I know this is a simple question, but I'm thrown off by some additions related to linear algebra problems being treated as constant time vs. linear time. In this case, I'm interested in summing m vectors of length n elementwise. I think the complexity is either O(n) or O(mn). I'm confused because a total of (m-1)n additions need to take place if we go two at a time but there are only n separate addition problems. What's the right way of seeing it? Does it matter if we are looking from the perspective of algorithms or hardware implementation?
Summing up m vectors of length n elementwise requires (m-1) * n additions, leading to an algorithmic complexity of O(mn).

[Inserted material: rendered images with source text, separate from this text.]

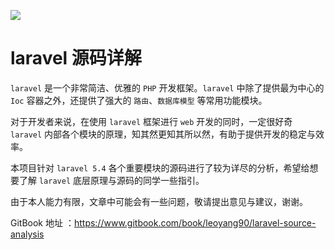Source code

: <p align=""><a href="https://laravel.com" target="_blank"><img src="https://laravel.com/assets/img/components/logo-laravel.svg"></a></p>


# laravel 源码详解

`laravel` 是一个非常简洁、优雅的 `PHP` 开发框架。`laravel` 中除了提供最为中心的 `Ioc` 容器之外，还提供了强大的 `路由`、`数据库模型` 等常用功能模块。

对于开发者来说，在使用 `laravel` 框架进行 `web` 开发的同时，一定很好奇 `laravel` 内部各个模块的原理，知其然更知其所以然，有助于提供开发的稳定与效率。

本项目针对 `laravel 5.4` 各个重要模块的源码进行了较为详尽的分析，希望给想要了解 `laravel` 底层原理与源码的同学一些指引。

由于本人能力有限，文章中可能会有一些问题，敬请提出意见与建议，谢谢。

GitBook 地址 ：https://www.gitbook.com/book/leoyang90/laravel-source-analysis














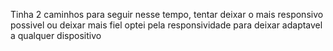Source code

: Tinha 2 caminhos para seguir nesse tempo, tentar deixar o mais responsivo possivel ou deixar mais fiel
optei pela responsividade para deixar adaptavel a qualquer dispositivo
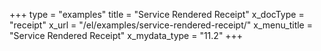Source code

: +++
type = "examples"
title = "Service Rendered Receipt"
x_docType = "receipt"
x_url = "/el/examples/service-rendered-receipt/"
x_menu_title = "Service Rendered Receipt"
x_mydata_type = "11.2"
+++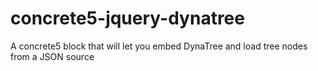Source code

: concrete5-jquery-dynatree
=========================

A concrete5 block that will let you embed DynaTree and load tree nodes from a JSON source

However, the Big-O complexity of some algorithm always depends on how one frames the problem. You choose what the variables are that you care about. For example, we can imagine some application that always adds vectors that have say 10 elements. In this case n above is the constant 10 so the Big-O would be just O(m), from the perspective of analyzing the behavior of that application.
Regarding hardware implementation, if you consider how the algorithm is executed on different hardware, then yes, it can affect the effective time complexity. Vectorized SIMD/GPU execution can make it appear closer to O(m) if all n elements are processed in parallel. Parallel reduction can reduce it to O(n log m). The theoretical complexity remains O(mn), but practical performance depends on parallelism, yes.